Apache Gluten (Incubating)

A Middle Layer for Offloading JVM-based SQL Engines' Execution to Native Engines

1. Introduction

Background

Apache Spark is a mature and stable project that has been under continuous development for many years. It is one of the most widely used frameworks for scaling out the processing of petabyte-scale datasets. Over time, the Spark community has had to address significant performance challenges, which required a variety of optimizations. A major milestone came with Spark 2.0, where Whole-Stage Code Generation replaced the Volcano Model, delivering up to a 2× speedup. Since then, most subsequent improvements have focused on the query plan level, while the performance of individual operators has almost stopped improving.

In recent years, several native SQL engines have been developed, such as ClickHouse and Velox. With features like native execution, columnar data formats, and vectorized data processing, these engines can outperform Spark’s JVM-based SQL engine. However, they currently don't directly support Spark SQL execution.

Design Overview

“Gluten” is Latin for "glue". The main goal of the Gluten project is to glue native engines to Spark SQL. Thus, we can benefit from the high performance of native engines and the high scalability enabled by the Spark ecosystem.

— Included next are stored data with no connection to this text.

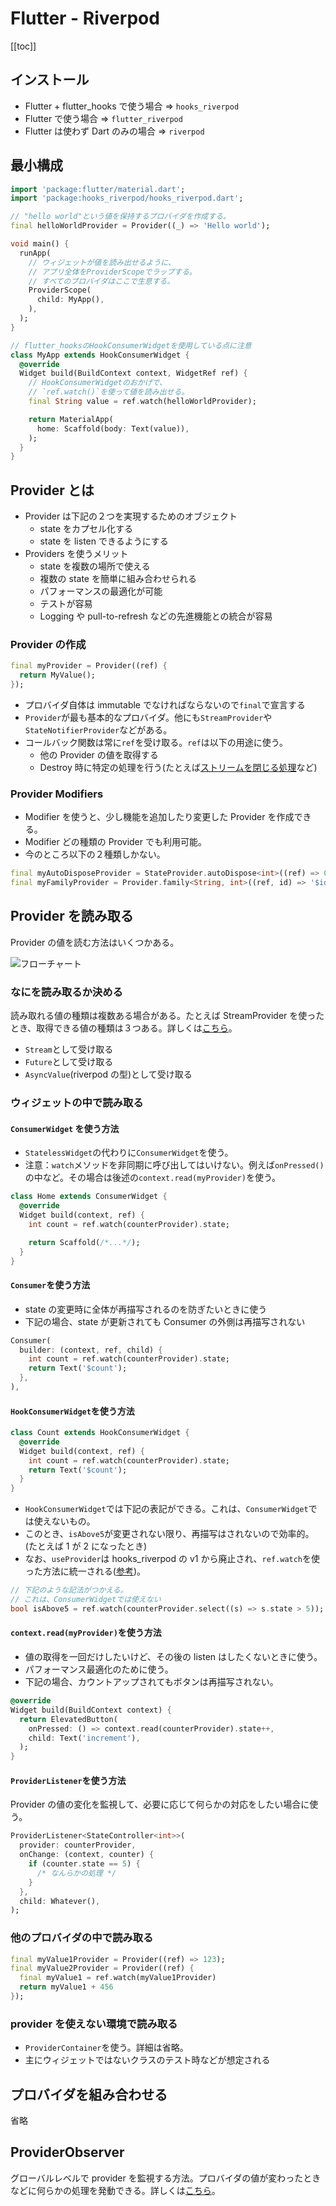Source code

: # Flutter - Riverpod

[[toc]]

## インストール

- Flutter + flutter_hooks で使う場合 => `hooks_riverpod`
- Flutter で使う場合 => `flutter_riverpod`
- Flutter は使わず Dart のみの場合 => `riverpod`

## 最小構成

```dart
import 'package:flutter/material.dart';
import 'package:hooks_riverpod/hooks_riverpod.dart';

// "hello world"という値を保持するプロバイダを作成する。
final helloWorldProvider = Provider((_) => 'Hello world');

void main() {
  runApp(
    // ウィジェットが値を読み出せるように、
    // アプリ全体をProviderScopeでラップする。
    // すべてのプロバイダはここで生息する。
    ProviderScope(
      child: MyApp(),
    ),
  );
}

// flutter_hooksのHookConsumerWidgetを使用している点に注意
class MyApp extends HookConsumerWidget {
  @override
  Widget build(BuildContext context, WidgetRef ref) {
    // HookConsumerWidgetのおかげで、
    // `ref.watch()`を使って値を読み出せる。
    final String value = ref.watch(helloWorldProvider);

    return MaterialApp(
      home: Scaffold(body: Text(value)),
    );
  }
}
```

## Provider とは

- Provider は下記の２つを実現するためのオブジェクト
  - state をカプセル化する
  - state を listen できるようにする
- Providers を使うメリット
  - state を複数の場所で使える
  - 複数の state を簡単に組み合わせられる
  - パフォーマンスの最適化が可能
  - テストが容易
  - Logging や pull-to-refresh などの先進機能との統合が容易

### Provider の作成

```dart
final myProvider = Provider((ref) {
  return MyValue();
});
```

- プロバイダ自体は immutable でなければならないので`final`で宣言する
- `Provider`が最も基本的なプロバイダ。他にも`StreamProvider`や`StateNotifierProvider`などがある。
- コールバック関数は常に`ref`を受け取る。`ref`は以下の用途に使う。
  - 他の Provider の値を取得する
  - Destroy 時に特定の処理を行う(たとえば[ストリームを閉じる処理](https://riverpod.dev/docs/concepts/providers#performing-actions-before-the-state-destruction)など)

### Provider Modifiers

- Modifier を使うと、少し機能を追加したり変更した Provider を作成できる。
- Modifier どの種類の Provider でも利用可能。
- 今のところ以下の２種類しかない。

```dart
final myAutoDisposeProvider = StateProvider.autoDispose<int>((ref) => 0);
final myFamilyProvider = Provider.family<String, int>((ref, id) => '$id');
```

## Provider を読み取る

Provider の値を読む方法はいくつかある。

![フローチャート](https://res.cloudinary.com/ds0prnqhx/image/upload/v1628838794/markdown/20210813161312.jpg)

### なにを読み取るか決める

読み取れる値の種類は複数ある場合がある。たとえば StreamProvider を使ったとき、取得できる値の種類は３つある。詳しくは[こちら](https://riverpod.dev/docs/concepts/reading#deciding-what-to-read)。

- `Stream`として受け取る
- `Future`として受け取る
- `AsyncValue`(riverpod の型)として受け取る

### ウィジェットの中で読み取る

#### `ConsumerWidget` を使う方法

- `StatelessWidget`の代わりに`ConsumerWidget`を使う。
- 注意：`watch`メソッドを非同期に呼び出してはいけない。例えば`onPressed()`の中など。その場合は後述の`context.read(myProvider)`を使う。

```dart
class Home extends ConsumerWidget {
  @override
  Widget build(context, ref) {
    int count = ref.watch(counterProvider).state;

    return Scaffold(/*...*/);
  }
}
```

#### `Consumer`を使う方法

- state の変更時に全体が再描写されるのを防ぎたいときに使う
- 下記の場合、state が更新されても Consumer の外側は再描写されない

```dart
Consumer(
  builder: (context, ref, child) {
    int count = ref.watch(counterProvider).state;
    return Text('$count');
  },
),
```

#### `HookConsumerWidget`を使う方法

```dart
class Count extends HookConsumerWidget {
  @override
  Widget build(context, ref) {
    int count = ref.watch(counterProvider).state;
    return Text('$count');
  }
}
```

- `HookConsumerWidget`では下記の表記ができる。これは、`ConsumerWidget`では使えないもの。
- このとき、`isAbove5`が変更されない限り、再描写はされないので効率的。(たとえば 1 が 2 になったとき)
- なお、`useProvider`は hooks_riverpod の v1 から廃止され、`ref.watch`を使った方法に統一される([参考](https://zenn.dev/riscait/books/flutter-riverpod-practical-introduction/viewer/migrate-to-v1#useprovider-%E3%81%8C%E5%89%8A%E9%99%A4))。

```dart
// 下記のような記法がつかえる。
// これは、ConsumerWidgetでは使えない
bool isAbove5 = ref.watch(counterProvider.select((s) => s.state > 5));
```

#### `context.read(myProvider)`を使う方法

- 値の取得を一回だけしたいけど、その後の listen はしたくないときに使う。
- パフォーマンス最適化のために使う。
- 下記の場合、カウントアップされてもボタンは再描写されない。

```dart
@override
Widget build(BuildContext context) {
  return ElevatedButton(
    onPressed: () => context.read(counterProvider).state++,
    child: Text('increment'),
  );
}
```

#### `ProviderListener`を使う方法

Provider の値の変化を監視して、必要に応じて何らかの対応をしたい場合に使う。

```dart
ProviderListener<StateController<int>>(
  provider: counterProvider,
  onChange: (context, counter) {
    if (counter.state == 5) {
      /* なんらかの処理 */
    }
  },
  child: Whatever(),
);
```

### 他のプロバイダの中で読み取る

```dart
final myValue1Provider = Provider((ref) => 123);
final myValue2Provider = Provider((ref) {
  final myValue1 = ref.watch(myValue1Provider)
  return myValue1 + 456
});
```

### provider を使えない環境で読み取る

- `ProviderContainer`を使う。詳細は省略。
- 主にウィジェットではないクラスのテスト時などが想定される

## プロバイダを組み合わせる

省略

## ProviderObserver

グローバルレベルで provider を監視する方法。プロバイダの値が変わったときなどに何らかの処理を発動できる。詳しくは[こちら](https://riverpod.dev/docs/concepts/provider_observer)。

The basic design principle is to reuse Spark’s control flow, while offloading compute-intensive data processing to the native side. More specifically:

Transform Spark’s physical plan to Substrait plan, then transform it to native engine's plan.
Offload performance-critical data processing to native engine.
Define clear JNI interfaces for native SQL engines.
Allow easy switching between available native backends.
Reuse Spark’s distributed control flow.
Manage data sharing between JVM and native.
Provide extensibility to support more native engines.

Target Users

Gluten's target users include anyone who wants to fundamentally accelerate Spark SQL. As a plugin to Spark, Gluten requires no changes to the DataFrame API or SQL queries; users only need to configure it correctly.

2. Architecture

The overview chart is shown below. Substrait provides a well-defined, cross-language specification for data compute operations. Spark’s physical plan is transformed into a Substrait plan, which is then passed to the native side through a JNI call. On the native side, a chain of native operators is constructed and offloaded to the native engine. Gluten returns the results as a ColumnarBatch, and Spark’s Columnar API (introduced in Spark 3.0) is used during execution. Gluten adopts the Apache Arrow data format as its underlying representation.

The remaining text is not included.